Sanierungsgutachten wird erstellt Gerry Weber stürzt ab

Stand: 24.09.2018, 09:17 Uhr

Dass es beim Modekonzern Gerry Weber nicht rund läuft, ist nicht neu. Aber offensichtlich steckt das Traditionsunternehmen tiefer im Schlamassel als gedacht. Die Anleger sind entsetzt.

Die Aktie bricht am Morgen um bis zu 20 Prozent ein und fällt bei 3,30 Euro auf ein 14-Jahrestief. Noch im Frühjahr waren die Papiere mehr als doppelt soviel wert wie heute. Erst im März war der Titel aus dem Kleinwerteindex SDax gefallen, seitdem wird er im Regulierten Markt der Börsen Frankfurt und Düsseldorf gehandelt.

Am Freitagabend hatte der Damenmode-Hersteller aus dem westfälischen Halle bekannt gegeben, ein Sanierungsgutachten zur Unterstützung des derzeit laufenden umfassenden Umbaus in Auftrag gegeben zu haben - ein weiteres Warnzeichen auch dem langen Weg des Niedergangs.

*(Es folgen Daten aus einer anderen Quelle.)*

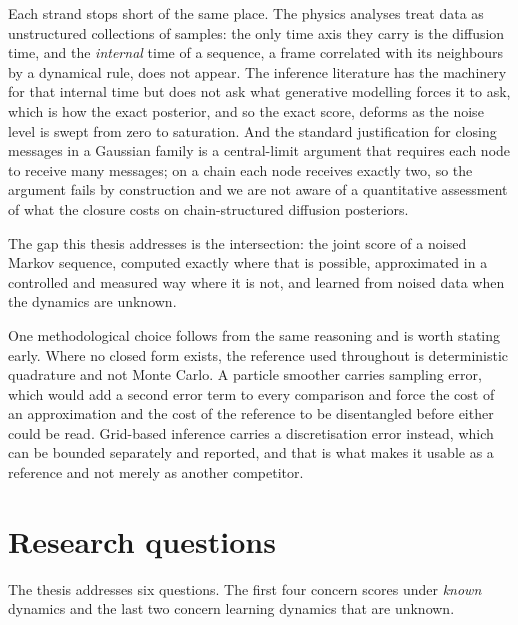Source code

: Each strand stops short of the same place. The physics analyses treat data as
unstructured collections of samples: the only time axis they carry is the
diffusion time, and the \emph{internal} time of a sequence, a frame correlated
with its neighbours by a dynamical rule, does not appear. The inference
literature has the machinery for that internal time but does not ask what
generative modelling forces it to ask, which is how the exact posterior, and
so the exact score, deforms as the noise level is swept from zero to
saturation. And the standard justification for closing messages in a Gaussian
family is a central-limit argument that requires each node to receive many
messages; on a chain each node receives exactly two, so the argument fails by
construction and we are not aware of a quantitative assessment of what the
closure costs on chain-structured diffusion posteriors.

The gap this thesis addresses is the intersection: the joint score of a noised
Markov sequence, computed exactly where that is possible, approximated in a
controlled and measured way where it is not, and learned from noised data when
the dynamics are unknown.

One methodological choice follows from the same reasoning and is worth stating
early. Where no closed form exists, the reference used throughout is
deterministic quadrature and not Monte Carlo. A particle smoother carries
sampling error, which would add a second error term to every comparison and
force the cost of an approximation and the cost of the reference to be
disentangled before either could be read. Grid-based inference carries a
discretisation error instead, which can be bounded separately and reported,
and that is what makes it usable as a reference and not merely as another
competitor.

\section{Research questions}\label{sec:rq}

The thesis addresses six questions. The first four concern scores under
\emph{known} dynamics and the last two concern learning dynamics that are
unknown.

Das Gutachten gemäß dem sogenannten S6-Standard des Instituts der Wirtschaftsprüfer soll bis Mitte Oktober vorliegen. Erst danach sollen weitere Informationen bekannt gegeben werden.

Weniger Kunden wegen heißem Sommer

Gerry Weber hatte erst Mitte des Monats enttäuschende Neun-Monats-Zahlen vorgelegt und das Erreichen der Jahresziele in Frage gestellt. Der im Umbau befindliche Konzern bekam zu spüren, dass die Kunden auch wegen des heißen Sommers weniger für Mode ausgaben, zudem setzt der Onlineboom dem stationären Handel schwer zu. Der Umsatz ging spürbar zurück, der Verlust unter dem Strich verdoppelte sich. Auch die weiteren Aussichten wertete das Unternehmen pessimistischer.